While the NFT craze has dominated global headlines recently, terms like “non-fungible” and “blockchain” aren’t exactly everyday lingo in Macao. One association wants to change that.
The Metaverse Industry Association Macau (MIAM) recently launched Macao’s first exhibition of non-fungible tokens (NFT) to help prove the power of the blockchain and raise awareness of the ways the internet might evolve in the future, a concept known as Web 3.0.
“Dream Space: New Wave in the Metaverse NFT Art Exhibition” is being held from noon to 10 pm daily at H853 Fun Factory (Space R38) at the Lisboeta Macau, until the end of this month.
“We try to share information with people who want to [get into NFTs], because now you don’t need to rely on a physical venue – you can create [NFT art] on your own computer and upload it to the blockchain, and if it’s good enough, the whole world will see it,” says MIAM President Thomas Ao.
“We want to show, especially to young people in Macao, that you can make a living in this industry just by being creative or by experimenting. It’s a whole new world. Just try it out,” the 33-year-old, Macao-born private equity investor adds.
Curated by Cai Guojie, former visual-art instructor of Macau Art Museum, “Dream Space” features 37 digital pieces of art created by CryptoPunks, BAYC (Bored Ape Yacht Club), Andreas Ivan (courtesy of Arnaldo Ho), David Yuan, Ting Song and local experimental media artist Álvaro Barbosa.
The line-up includes screenings from We Are What We Eat, a performance art feast that was billed as the world’s only edible NFT dining experience. The experience, curated in part by Taiwanese chef André Chiang, was held in Taipei last December and combined virtual reality technology, NFT bundles and a fine-dining menu created by the renowned chef (real food – not digital dishes).
The exhibition also introduces visitors to METASENS, a large-scale metaverse theme park run by Imperium Technology Group Limited, and offers hands-on – or, rather, headsets-on – trials of metaverse technology. At a special workshop, industry-leading gaming metaverse Sandbox is letting visitors create avatars and architecture in its virtual landscape.
Macao creators also have a chance to flex their creative muscles. The exhibition features a game produced by Macao-based Asia Pioneer Entertainment (APE), as well as “Flying Taikonaut”, an interactive multimedia installation highlighting China’s space success created by Barbosa, a communications and media professor, media arts and technology researcher, and vice-rector for strategic development and internationalisation at the University of Saint Joseph (USJ).
“This [installation] is a journey showing the development of China,” says the Portuguese musician-turned-academic. “I wanted to do something about China and its space accomplishment because … it changes the narratives that you have in the western world. This is an incredible accomplishment.”
For this project, he used 12 photos from his trips from Macao to Zhuhai and a few other cities in mainland China, including Shanghai, Shenzhen and Hong Kong, to create a futuristic, tour-like photo installation. To these he added a taikonaut (Chinese astronaut) figure floating over each city and layered it all with a soundtrack of his own compositions.

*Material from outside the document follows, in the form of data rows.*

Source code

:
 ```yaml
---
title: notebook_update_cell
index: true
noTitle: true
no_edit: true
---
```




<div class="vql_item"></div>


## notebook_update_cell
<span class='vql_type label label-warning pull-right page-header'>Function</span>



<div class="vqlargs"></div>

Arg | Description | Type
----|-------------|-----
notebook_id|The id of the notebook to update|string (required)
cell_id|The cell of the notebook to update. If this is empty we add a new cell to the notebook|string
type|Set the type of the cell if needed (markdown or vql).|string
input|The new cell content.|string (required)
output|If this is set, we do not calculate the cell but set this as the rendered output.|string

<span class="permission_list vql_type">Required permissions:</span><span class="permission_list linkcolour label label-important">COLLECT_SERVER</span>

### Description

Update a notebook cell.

It isn’t his first experiment with NFTs, either. Barbosa has released four NFT collections in the year-plus he has been creating digital art. He started dabbling in the field, he explains, after physical exhibitions were put on hold.
“Before Covid, I would go and play my music around Europe … in Slovenia, Portugal, Germany. Suddenly you’re stuck at home and I think this has become one of the reasons that make people more interested in NFTs,” says Barbosa.
“It’s always exciting to explore a new medium, and maybe you can do something original with it.”
Barbosa has bought into the technology in a big way. “This is an incredible platform” that will further “develop human knowledge,” he proclaims. While blockchain technology and NFTs haven’t entered the mainstream in Macao, he believes it’s only a matter of time until they do.
“Look at the Internet … everyone was unsure, suspicious … People have the same attitude towards blockchain as people did when the Internet was introduced. But the Internet today has become a part of life to everyone,” he says.
Ao, who is currently based in Beijing, hopes to help fast-track blockchain’s acceptance in society.
MIAM was founded about two months ago and currently has just 10 members, but he has a strategy to grow the group and demystify blockchain technology for more people in Macao. MIAM plans to host a series of workshops to further promote what blockchain technology has to offer and – most importantly – explain how everyone can make the most of it.
“I think people in Macao will slowly discover the tech innovation behind [the blockchain and NFTs],” he says. “I think that’s where this is headed.”